A hot, steamy, late Sunday, early-June afternoon at a nuclear plant may seem like an odd time and place to go bat hunting, but it was the perfect time and place for Will Ricks, Duke Energy senior environmental scientist; and Amanda Rhyne and Emily Pody, field biologists with Environmental Solutions and Innovations (ESI), to go bat acoustical monitoring in the woods at Catawba Nuclear Station.
As part of Duke Energy’s Catawba-Wateree Comprehensive Relicensing Agreement, the company is participating in a 40-year survey along the Catawba River; partners include the U.S. Fish and Wildlife Service, the N.C. Wildlife Resources Commission and the S.C. Division of Natural Resources.
At 25 sites in both North and South Carolina – not just Duke Energy locations, but also including wildlife management areas, state parks, water treatment plants, easements and private lands – various surveying devices and protocols have been put into place to monitor protected animals and plants. “We need to know where protected species are, and to look at trends in wildlife – are we seeing the same plants, or bats, or bald eagles, or different species?” says Ricks. “If Duke Energy was looking at some kind of project that could impact an area with protected species, we’d have to set in place best practices to avoid those impacts.”
Catawba Nuclear Station is one of three sites in South Carolina, and, together with McGuire Nuclear Station, one of two stations in Duke Energy’s nuclear fleet, to host this bat study.
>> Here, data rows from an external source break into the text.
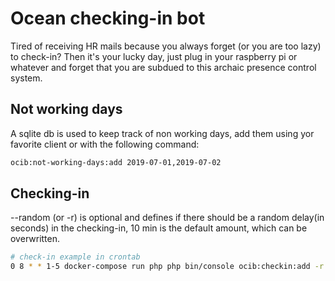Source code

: # Ocean checking-in bot
Tired of receiving HR mails because you always forget (or you are too lazy) to check-in?
Then it's your lucky day, just plug in your raspberry pi or whatever and forget that you are subdued to this archaic presence control system.

## Not working days
A sqlite db is used to keep track of non working days, add them using yor favorite client or with the following command:

```bash
ocib:not-working-days:add 2019-07-01,2019-07-02
```

## Checking-in
--random (or -r) is optional and defines if there should be a random delay(in seconds) in the checking-in, 10 min is the default amount, which can be overwritten.

```bash
# check-in example in crontab
0 8 * * 1-5 docker-compose run php php bin/console ocib:checkin:add -r 600
```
Catawba was last monitored in 2017 at the study’s start; McGuire was last monitored in 2019.
The Catawba-Wateree study adheres to the protocols of the North American Bat Monitoring Program, proscribed by federal and state agencies. Ricks says its experimental research design allows participating organizations to see how certain bat species are faring across the country, and its implications are far-reaching for the bat population beyond the Catawba-Wateree study’s duration. “We’re not just conducting this research and giving it to the agencies,” he explains. “We’re also using this data to ensure environmental compliance for the entire Catawba-Wateree system.”
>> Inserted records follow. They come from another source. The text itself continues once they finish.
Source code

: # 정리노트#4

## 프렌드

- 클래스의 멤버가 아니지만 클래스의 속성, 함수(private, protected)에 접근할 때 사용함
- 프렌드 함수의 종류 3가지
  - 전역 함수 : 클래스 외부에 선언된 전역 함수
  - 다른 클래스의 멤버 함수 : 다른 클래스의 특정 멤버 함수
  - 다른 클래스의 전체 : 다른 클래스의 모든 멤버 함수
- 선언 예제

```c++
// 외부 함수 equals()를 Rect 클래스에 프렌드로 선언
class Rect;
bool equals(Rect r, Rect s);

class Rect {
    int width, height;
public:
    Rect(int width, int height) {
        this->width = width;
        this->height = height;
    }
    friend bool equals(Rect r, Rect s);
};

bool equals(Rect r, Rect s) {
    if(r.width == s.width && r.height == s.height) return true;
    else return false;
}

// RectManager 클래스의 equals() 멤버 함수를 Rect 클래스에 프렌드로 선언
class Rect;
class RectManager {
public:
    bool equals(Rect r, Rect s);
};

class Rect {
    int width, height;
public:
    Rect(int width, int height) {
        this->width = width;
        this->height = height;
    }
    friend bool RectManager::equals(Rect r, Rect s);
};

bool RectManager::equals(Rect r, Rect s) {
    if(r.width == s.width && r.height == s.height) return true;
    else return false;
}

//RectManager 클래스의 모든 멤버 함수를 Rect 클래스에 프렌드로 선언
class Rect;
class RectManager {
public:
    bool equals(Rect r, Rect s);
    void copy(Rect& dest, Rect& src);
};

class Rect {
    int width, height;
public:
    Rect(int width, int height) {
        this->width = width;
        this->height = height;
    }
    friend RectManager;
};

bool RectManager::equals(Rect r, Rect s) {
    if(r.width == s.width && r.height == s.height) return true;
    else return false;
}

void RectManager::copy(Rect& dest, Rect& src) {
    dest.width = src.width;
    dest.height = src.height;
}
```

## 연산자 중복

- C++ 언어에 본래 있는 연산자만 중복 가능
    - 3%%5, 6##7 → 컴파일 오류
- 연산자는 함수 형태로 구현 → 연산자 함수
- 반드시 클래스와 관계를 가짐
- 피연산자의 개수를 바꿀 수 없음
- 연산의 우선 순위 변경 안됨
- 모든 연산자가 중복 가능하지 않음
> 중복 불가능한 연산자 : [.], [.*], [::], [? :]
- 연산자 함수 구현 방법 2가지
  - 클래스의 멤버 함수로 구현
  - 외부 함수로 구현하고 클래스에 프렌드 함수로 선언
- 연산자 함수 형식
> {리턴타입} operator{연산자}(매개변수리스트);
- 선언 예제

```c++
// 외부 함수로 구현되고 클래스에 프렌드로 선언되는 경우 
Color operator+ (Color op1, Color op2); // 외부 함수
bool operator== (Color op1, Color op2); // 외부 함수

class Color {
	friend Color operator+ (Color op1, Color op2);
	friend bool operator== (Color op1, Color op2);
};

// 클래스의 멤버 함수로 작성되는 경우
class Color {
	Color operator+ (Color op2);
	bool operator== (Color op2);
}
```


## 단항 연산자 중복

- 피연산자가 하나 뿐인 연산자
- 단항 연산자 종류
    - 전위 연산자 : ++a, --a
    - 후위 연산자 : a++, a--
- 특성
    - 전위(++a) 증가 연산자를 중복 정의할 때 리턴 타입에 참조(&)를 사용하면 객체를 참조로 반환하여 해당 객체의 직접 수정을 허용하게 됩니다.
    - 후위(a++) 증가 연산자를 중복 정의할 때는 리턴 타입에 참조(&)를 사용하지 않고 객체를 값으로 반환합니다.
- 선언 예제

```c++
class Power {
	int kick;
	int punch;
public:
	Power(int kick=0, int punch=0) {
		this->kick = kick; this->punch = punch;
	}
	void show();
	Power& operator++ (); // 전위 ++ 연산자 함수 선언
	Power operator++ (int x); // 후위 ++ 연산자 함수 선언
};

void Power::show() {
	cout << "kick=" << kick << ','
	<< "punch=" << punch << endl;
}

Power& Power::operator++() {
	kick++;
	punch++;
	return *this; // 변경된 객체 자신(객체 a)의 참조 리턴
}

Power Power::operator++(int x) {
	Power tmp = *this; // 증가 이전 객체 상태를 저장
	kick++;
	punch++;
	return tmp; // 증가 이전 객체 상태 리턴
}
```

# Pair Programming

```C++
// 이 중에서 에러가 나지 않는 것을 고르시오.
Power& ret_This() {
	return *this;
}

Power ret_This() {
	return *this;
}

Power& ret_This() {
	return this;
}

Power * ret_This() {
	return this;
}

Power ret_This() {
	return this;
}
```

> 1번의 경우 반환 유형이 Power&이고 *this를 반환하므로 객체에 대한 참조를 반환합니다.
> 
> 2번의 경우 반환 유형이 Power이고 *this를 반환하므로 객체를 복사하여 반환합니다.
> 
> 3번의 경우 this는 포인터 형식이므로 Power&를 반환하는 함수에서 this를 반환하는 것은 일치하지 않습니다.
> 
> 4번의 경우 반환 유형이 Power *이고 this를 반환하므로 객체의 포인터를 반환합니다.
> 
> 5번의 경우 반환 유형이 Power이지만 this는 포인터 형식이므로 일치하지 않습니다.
Ricks says Duke Energy maintains a “compliance-plus mentality” when it comes to wildlife management, with the “plus” being conservation and stewardship of the local environment.
Back at Catawba Nuclear Station, two omni-directional microphones were placed near an old logging trail near the edge of Lake Wylie for four days: One in a grove of white and post oaks, loblolly pines, sparkleberry bushes and other indigenous trees. The other was about 10 feet from the shore of a cove. The microphones were digitally programmed to record from 30 minutes before sunset to 30 minutes before sunrise. While they picked up non-bat sounds such as humans, dogs, insects, birds, vehicles, etc., sophisticated software weeded out such noise and isolated the ultrasonic chatters, squeaks and clicks the bats made as they echolocated food and water.
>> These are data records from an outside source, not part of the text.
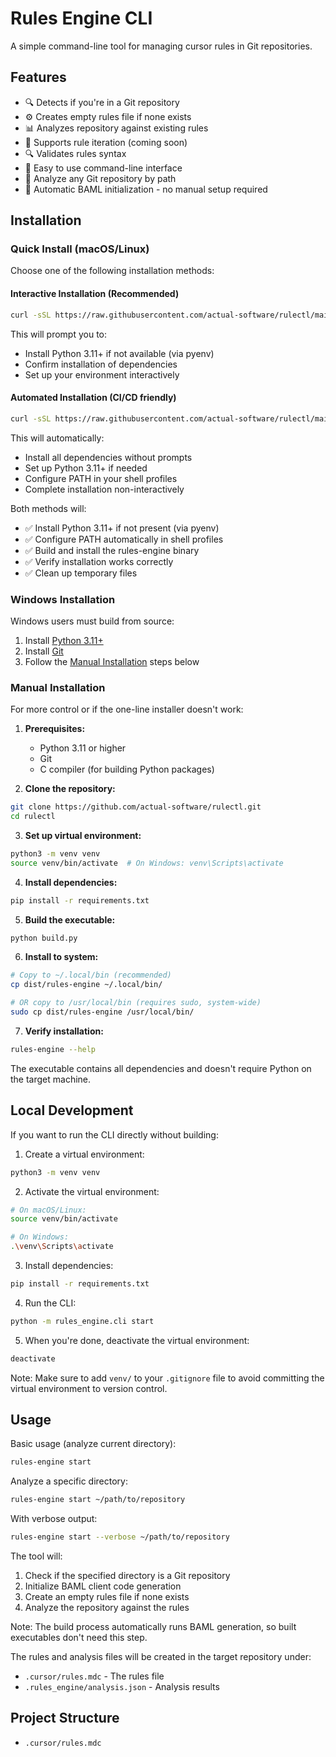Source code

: # Rules Engine CLI

A simple command-line tool for managing cursor rules in Git repositories.

## Features

- 🔍 Detects if you're in a Git repository
- ⚙️ Creates empty rules file if none exists
- 📊 Analyzes repository against existing rules
- 🔄 Supports rule iteration (coming soon)
- 🔍 Validates rules syntax
- 🚀 Easy to use command-line interface
- 📁 Analyze any Git repository by path
- 🔄 Automatic BAML initialization - no manual setup required

## Installation

### Quick Install (macOS/Linux)

Choose one of the following installation methods:

#### Interactive Installation (Recommended)
```bash
curl -sSL https://raw.githubusercontent.com/actual-software/rulectl/main/install.sh | bash
```
This will prompt you to:
- Install Python 3.11+ if not available (via pyenv)
- Confirm installation of dependencies
- Set up your environment interactively

#### Automated Installation (CI/CD friendly)
```bash
curl -sSL https://raw.githubusercontent.com/actual-software/rulectl/main/install.sh | bash -s -- --yes
```
This will automatically:
- Install all dependencies without prompts
- Set up Python 3.11+ if needed
- Configure PATH in your shell profiles
- Complete installation non-interactively

Both methods will:
- ✅ Install Python 3.11+ if not present (via pyenv)
- ✅ Configure PATH automatically in shell profiles
- ✅ Build and install the rules-engine binary
- ✅ Verify installation works correctly
- ✅ Clean up temporary files

### Windows Installation

Windows users must build from source:

1. Install [Python 3.11+](https://www.python.org/downloads/)
2. Install [Git](https://git-scm.com/download/win)
3. Follow the [Manual Installation](#manual-installation) steps below

### Manual Installation

For more control or if the one-line installer doesn't work:

1. **Prerequisites:**
   - Python 3.11 or higher
   - Git
   - C compiler (for building Python packages)

2. **Clone the repository:**
```bash
git clone https://github.com/actual-software/rulectl.git
cd rulectl
```

3. **Set up virtual environment:**
```bash
python3 -m venv venv
source venv/bin/activate  # On Windows: venv\Scripts\activate
```

4. **Install dependencies:**
```bash
pip install -r requirements.txt
```

5. **Build the executable:**
```bash
python build.py
```

6. **Install to system:**
```bash
# Copy to ~/.local/bin (recommended)
cp dist/rules-engine ~/.local/bin/

# OR copy to /usr/local/bin (requires sudo, system-wide)
sudo cp dist/rules-engine /usr/local/bin/
```

7. **Verify installation:**
```bash
rules-engine --help
```

The executable contains all dependencies and doesn't require Python on the target machine.

## Local Development

If you want to run the CLI directly without building:

1. Create a virtual environment:
```bash
python3 -m venv venv
```

2. Activate the virtual environment:
```bash
# On macOS/Linux:
source venv/bin/activate

# On Windows:
.\venv\Scripts\activate
```

3. Install dependencies:
```bash
pip install -r requirements.txt
```

4. Run the CLI:
```bash
python -m rules_engine.cli start
```

5. When you're done, deactivate the virtual environment:
```bash
deactivate
```

Note: Make sure to add `venv/` to your `.gitignore` file to avoid committing the virtual environment to version control.

## Usage

Basic usage (analyze current directory):

```bash
rules-engine start
```

Analyze a specific directory:

```bash
rules-engine start ~/path/to/repository
```

With verbose output:

```bash
rules-engine start --verbose ~/path/to/repository
```

The tool will:
1. Check if the specified directory is a Git repository
2. Initialize BAML client code generation
3. Create an empty rules file if none exists
4. Analyze the repository against the rules

Note: The build process automatically runs BAML generation, so built executables don't need this step.

The rules and analysis files will be created in the target repository under:
- `.cursor/rules.mdc` - The rules file
- `.rules_engine/analysis.json` - Analysis results

## Project Structure

- `.cursor/rules.mdc`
Ricks, Rhyne and Pody also conducted a habitat assessment, noting the number, sizes and species of trees; nearby water sources; and other characteristics in the areas of the microphones. “Different bat species prefer different kinds of habitats,” Ricks notes. “We use this information to determine what kinds of species are not in the area, as well as what kinds are.”
This kind of empirical data further allows the team to track the environment itself. “Even in the first five years, this area has changed a lot – there are all kinds of tree branches here, it’s been clear-cut in another area,” says Ricks. “This helps us track what’s going on with the habitat to determine what’s going on with the bats.”
They also performed a mobile acoustical study, where they attached both omni-directional and directional microphones on their truck and drove 10 miles-per-hour down the public road bordering Catawba Nuclear Station for several hours in the middle of the night to collect additional recordings.
Future bat analysis will involve a technique called mist-netting, where a fine-mesh, pocketed net will be strung between two poles placed somewhere in Catawba’s woods; in the night, bats will fly into it and fall into the pockets to be retrieved by Ricks and the team for identification and a quick analysis before being released back into the sky.
Ricks says Duke Energy’s bat studies are conducted in June to avoid capturing juvenile bats, who add audio-clutter to the data and make species identification much more difficult. The detectors were put in nearly the exact spots they were first placed in 2017, sites chosen because they don’t have a lot of vegetation to distort the sound quality of the recordings.
When the recordings are analyzed, ESI’s team will be listening for the distinct sounds made by various bat species to learn which ones are – and are not – present in the area. The microphones and software can only differentiate among species, rather than among individual bats, so this is not a population study, per se. However, three bat species are focal points of the study because their populations are declining: gray, Indiana and northern long-eared. Ricks says project partners are hopeful these protected species are found during the survey.